I could not understanding the meaning of snapshot of git. Does git store the entire file content in each snapshot/version? For example, version 1

#include <stdio.h>
int main()
{
        printf("hello, world");
        return 0;
}

In version 2 I added an extra line to the file.

#include <stdio.h>
int main()
{
        printf("hello, world");
        printf("hello, git");
        return 0;
}

Will git store the entire content rather than store only the difference(printf("hello, git")) between these two versions as svn etc?

If it is, what's the point?

Upvotes: 2

Views: 619

Answers (2)

jthill
jthill

Reputation: 60295

Will git store the entire content rather than store only the difference? [... and if so] what's the point?

Yes.
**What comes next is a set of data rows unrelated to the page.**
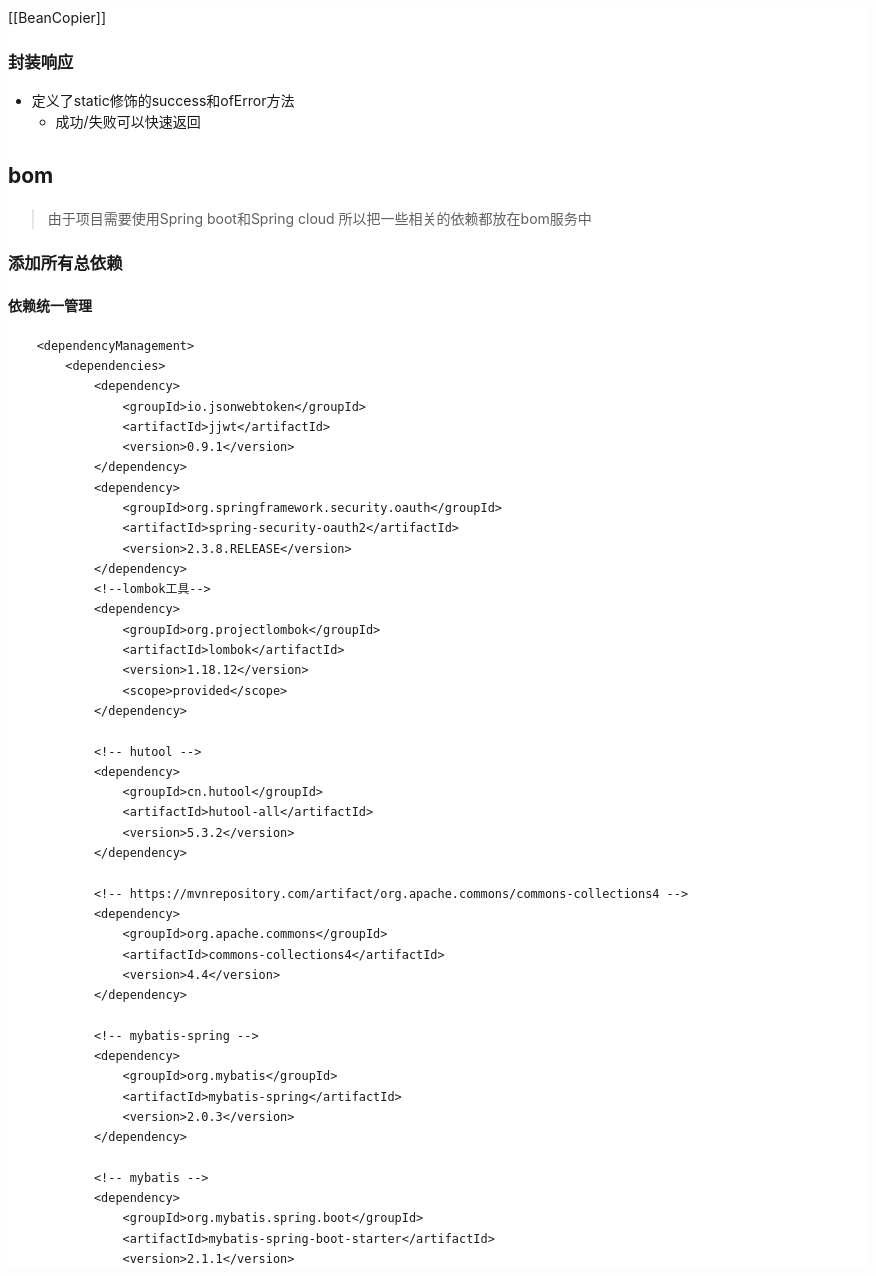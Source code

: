 [[BeanCopier]]
```java

```

### 封装响应
- 定义了static修饰的success和ofError方法
	- 成功/失败可以快速返回



## bom
>由于项目需要使用Spring boot和Spring cloud 所以把一些相关的依赖都放在bom服务中

### 添加所有总依赖
#### 依赖统一管理
```
    <dependencyManagement>
        <dependencies>
            <dependency>
                <groupId>io.jsonwebtoken</groupId>
                <artifactId>jjwt</artifactId>
                <version>0.9.1</version>
            </dependency>
            <dependency>
                <groupId>org.springframework.security.oauth</groupId>
                <artifactId>spring-security-oauth2</artifactId>
                <version>2.3.8.RELEASE</version>
            </dependency>
            <!--lombok工具-->
            <dependency>
                <groupId>org.projectlombok</groupId>
                <artifactId>lombok</artifactId>
                <version>1.18.12</version>
                <scope>provided</scope>
            </dependency>

            <!-- hutool -->
            <dependency>
                <groupId>cn.hutool</groupId>
                <artifactId>hutool-all</artifactId>
                <version>5.3.2</version>
            </dependency>

            <!-- https://mvnrepository.com/artifact/org.apache.commons/commons-collections4 -->
            <dependency>
                <groupId>org.apache.commons</groupId>
                <artifactId>commons-collections4</artifactId>
                <version>4.4</version>
            </dependency>

            <!-- mybatis-spring -->
            <dependency>
                <groupId>org.mybatis</groupId>
                <artifactId>mybatis-spring</artifactId>
                <version>2.0.3</version>
            </dependency>

            <!-- mybatis -->
            <dependency>
                <groupId>org.mybatis.spring.boot</groupId>
                <artifactId>mybatis-spring-boot-starter</artifactId>
                <version>2.1.1</version>
```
That's what makes constructing good git histories so much simpler, and counterintuitively enough it also results in better compression efficiency.

(edit: relegate lotsa pedantry and elaboration to the revision history)

Upvotes: 1

Nick Volynkin
Nick Volynkin

Reputation: 15109

Will git store the entire content rather than store only the difference(printf("hello, git")) between these two versions as svn etc?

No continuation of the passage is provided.